Restaurant information
- Owners: Richard Corey; Eric Wood;
- Location: Oregon, United States
- Website: ranchpdx.com

= Ranch Pizza =

Pizza chain based in Portland, Oregon, U.S.

Ranch Pizza (sometimes called Ranch PDX) is a pizzeria based in Portland, Oregon, United States. Owned by Richard Corey and Eric Wood, the business has eight locations in the Portland metropolitan area. In addition to the original restaurant in northeast Portland's Woodlawn neighborhood, Ranch operates in Hillsboro and in the southeast Portland part of the Montavilla neighborhood.

== Description and history ==
The original restaurant opened on Dekum Street in northeast Portland's Woodlawn neighborhood.
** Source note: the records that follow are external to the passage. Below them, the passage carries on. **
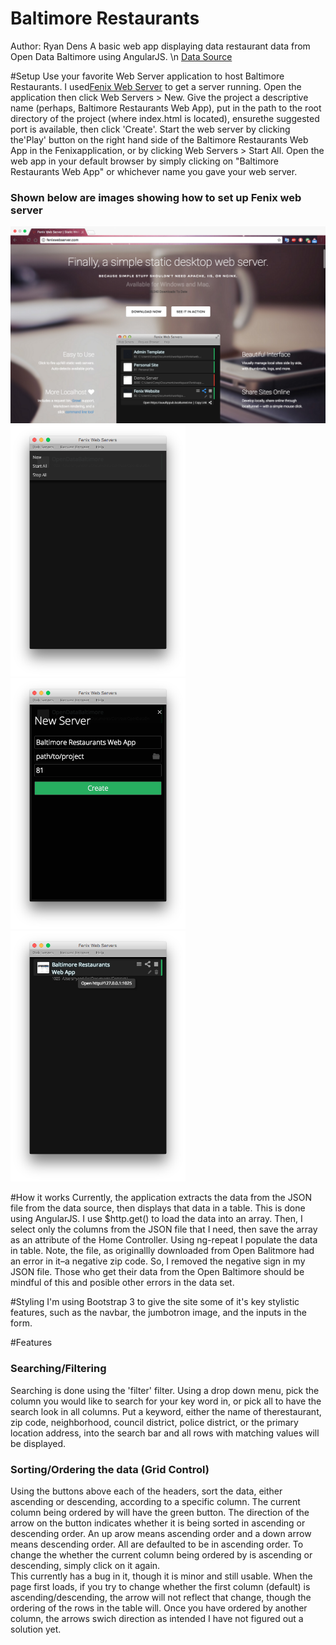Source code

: # Baltimore Restaurants
Author: Ryan Dens
A basic web app displaying data restaurant data from Open Data Baltimore using AngularJS.
\n
[Data Source](https://data.baltimorecity.gov/Culture-Arts/Restaurants/k5ry-ef3g)

#Setup
Use your favorite Web Server application to host Baltimore Restaurants. I used[Fenix Web Server](http://www.fenixwebserver.com/) 
to get a server running. Open the application then click Web Servers > New. Give the project 
a descriptive name (perhaps, Baltimore Restaurants Web App), put in the path to the root directory 
of the project (where index.html is located), ensurethe suggested port is available, then click 
'Create'. Start the web server by clicking the'Play' button on the right hand side of the 
Baltimore Restaurants Web App in the Fenixapplication, or by clicking Web Servers > Start All. 
Open the web app in your default browser by simply clicking on "Baltimore Restaurants Web App" 
or whichever name you gave your web server.


<h3>Shown below are images showing how to set up Fenix web server</h3>
<img src="/Images/FenixStep1.png" width="700" />
<img src="/Images/FenixStep2.png" width="280" />
<img src="/Images/FenixStep3.png" width="280" />
<img src="/Images/FenixStep4.png" width="280" />

#How it works
Currently, the application extracts the data from the JSON file from the data source,
then displays that data in a table. This is done using AngularJS. I use $http.get()
to load the data into an array. Then, I select only the columns from the JSON file that
I need, then save the array as an attribute of the Home Controller. Using ng-repeat
I populate the data in table. Note, the file, as originallly downloaded from Open
Balitmore had an error in it–a negative zip code. So, I removed the negative sign in
my JSON file. Those who get their data from the Open Baltimore should be mindful of this
and posible other errors in the data set.

#Styling
I'm using Bootstrap 3 to give the site some of it's key stylistic features, such as the
navbar, the jumbotron image, and the inputs in the form.

#Features
<h3>Searching/Filtering</h3>
Searching is done using the 'filter' filter. Using a drop down menu, pick the column you would 
like to search for your key word in, or pick all to have the search look in all columns.
Put a keyword, either the name of therestaurant, zip code, neighborhood, council district, 
police district, or the primary location address, into the search bar and all rows with matching 
values will be displayed.
<br/>
<h3>Sorting/Ordering the data (Grid Control)</h3>
Using the buttons above each of the headers, sort the data, either ascending or descending,
according to a specific column. The current column being ordered by will have the green button.
The direction of the arrow on the button indicates whether it is being sorted in ascending or
descending order. An up arow means ascending order and a down arrow means descending order.
All are defaulted to be in ascending order. To change the whether the current column 
being ordered by is ascending or descending, simply click on it again.
<br/>
This currently has a bug in it, though it is minor and still usable. When the page first loads,
if you try to change whether the first column (default) is ascending/descending, the arrow will
not reflect that change, though the ordering of the rows in the table will. Once you have ordered 
by another column, the arrows swich direction as intended I have not figured out a solution yet.


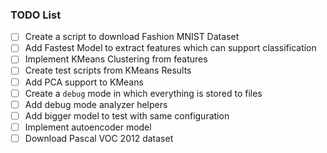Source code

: 


### TODO List

- [ ] Create a script to download Fashion MNIST Dataset
- [ ] Add Fastest Model to extract features which can support classification
- [ ] Implement KMeans Clustering from features
- [ ] Create test scripts from KMeans Results
- [ ] Add PCA support to KMeans
- [ ] Create a `debug` mode in which everything is stored to files
- [ ] Add debug mode analyzer helpers
- [ ] Add bigger model to test with same configuration
- [ ] Implement autoencoder model
- [ ] Download Pascal VOC 2012 dataset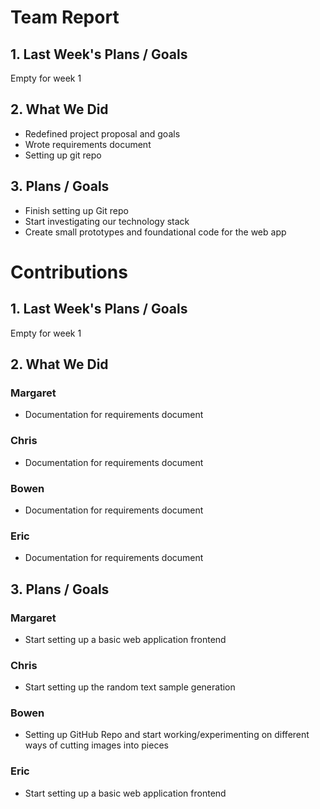 # Team Report
## 1. Last Week's Plans / Goals
Empty for week 1
## 2. What We Did  
- Redefined project proposal and goals  
- Wrote requirements document  
- Setting up git repo  
## 3. Plans / Goals  
- Finish setting up Git repo  
- Start investigating our technology stack  
- Create small prototypes and foundational code for the web app  

# Contributions  
## 1. Last Week's Plans / Goals
Empty for week 1
## 2. What We Did  
### Margaret  
- Documentation for requirements document  
### Chris  
- Documentation for requirements document  
### Bowen  
- Documentation for requirements document  
### Eric  
- Documentation for requirements document  
## 3. Plans / Goals  
### Margaret  
- Start setting up a basic web application frontend  
### Chris  
- Start setting up the random text sample generation  
### Bowen  
- Setting up GitHub Repo and start working/experimenting on different ways of cutting images into pieces  
### Eric  
- Start setting up a basic web application frontend  

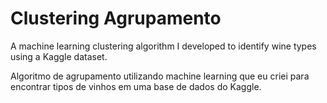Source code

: # Clustering Agrupamento

A machine learning clustering algorithm I developed to identify wine types using a Kaggle dataset.

Algoritmo de agrupamento utilizando machine learning que eu criei para encontrar tipos de vinhos em uma base de dados do Kaggle.
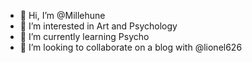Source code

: - 👋 Hi, I’m @Millehune
- 👀 I’m interested in Art and Psychology
- 🌱 I’m currently learning Psycho
- 💞️ I’m looking to collaborate on a blog with @lionel626

<!---
Millehune/Millehune is a ✨ special ✨ repository because its `README.md` (this file) appears on your GitHub profile.
You can click the Preview link to take a look at your changes.
--->
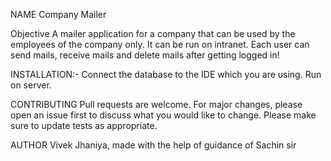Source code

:NAME
Company Mailer

Objective
A mailer application for a company that can be used by the employees of the company only. It can be run on intranet. Each user can send mails, receive mails and delete mails after getting logged in!

INSTALLATION:-
Connect the database to the IDE which you are using.
Run on server.

CONTRIBUTING
Pull requests are welcome. For major changes, please open an issue first to discuss what you would like to change.
Please make sure to update tests as appropriate.

AUTHOR
Vivek Jhaniya, made with the help of guidance of Sachin sir
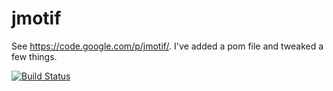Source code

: jmotif
======

See https://code.google.com/p/jmotif/. I've added a pom file and tweaked a few things.

[![Build Status](https://api.shippable.com/projects/5385e987e5ca5fba01621b56/badge/master)](https://www.shippable.com/projects/5385e987e5ca5fba01621b56)
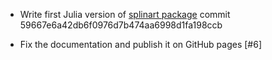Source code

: - Write first Julia version of [splinart package](https://github.com/gouarin/splinart) commit 59667e6a42db6f0976d7b474aa6998d1fa198ccb

- Fix the documentation and publish it on GitHub pages [#6]

<!-- Links generated by Changelog.jl -->

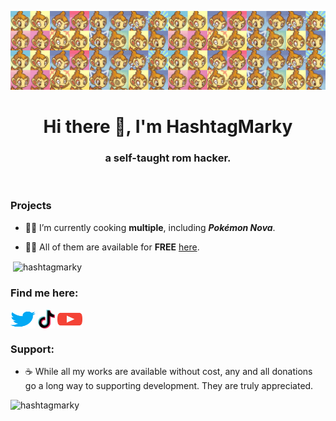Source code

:![MasterHead](https://github.com/HashtagMarky/hashtagmarky/blob/main/chimchar-pmd-banner.png)
<h1 align="center">Hi there 👋, I'm HashtagMarky</h1>
<h3 align="center">a self-taught rom hacker.</h3>
&nbsp;
<h3 align="left">Projects</h3>

- 👨‍🍳 I’m currently cooking **multiple**, including **_Pokémon Nova_**.

- 👨‍💻 All of them are available for **FREE** [here](https://hashtagmarky.github.io).

<p>&nbsp;<img align="center" src="https://github-readme-stats.vercel.app/api?username=hashtagmarky&show_icons=true&theme=dark&title_color=ffffff&text_color=ffffff&locale=en" alt="hashtagmarky" /></p>


<h3 align="left">Find me here:</h3>
<p align="left">
<a href="https://twitter.com/samuellmark" target="blank"><img align="center" src="https://github.com/HashtagMarky/hashtagmarky/blob/main/icons/twitter.svg" alt="samuellmark" height="30" width="40" /></a>
<a href="https://tiktok.com/@hashtagmarky" target="blank"><img align="center" src="https://github.com/HashtagMarky/hashtagmarky/blob/main/icons/tiktok.png" alt="samuellmark" height="30" width="27" /></a>
<a href="https://www.youtube.com/c/hashtagmarky5953" target="blank"><img align="center" src="https://github.com/HashtagMarky/hashtagmarky/blob/main/icons/youtube.svg" alt="hashtag-marky" height="30" width="40" /></a>
</p>

<h3 align="left">Support:</h3>

- ☕️ While all my works are available without cost, any and all donations go a long way to supporting development. They are truly appreciated.
  
<p><a href="https://ko-fi.com/hashtagmarky"> <img align="left" src="https://cdn.ko-fi.com/cdn/kofi3.png?v=3" height="50" width="210" alt="hashtagmarky" /></a></p><br><br>

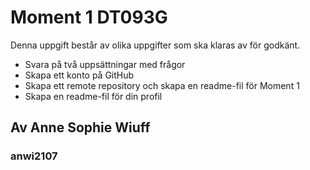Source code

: # Moment 1 DT093G

Denna uppgift består av olika uppgifter som ska klaras av för godkänt. 
* Svara på två uppsättningar med frågor
* Skapa ett konto på GitHub
* Skapa ett remote repository och skapa en readme-fil för Moment 1
* Skapa en readme-fil för din profil

## Av Anne Sophie Wiuff 
### anwi2107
A second location opened on 21st Avenue in northwest Portland's Northwest District in 2019.

A seventh location opened in Hillsboro in April 2024.

The eighth location operates on Stark Street in the southeast Portland part of the Montavilla neighborhood.

== Reception ==
Alex Frane included Ranch Pizza in Thrillist's 202 list of Portland's best pizza. Lindsay D. Mattison ranked the pizzeria eighth in Tasting Table's 2023 overview of Portland's best pizza.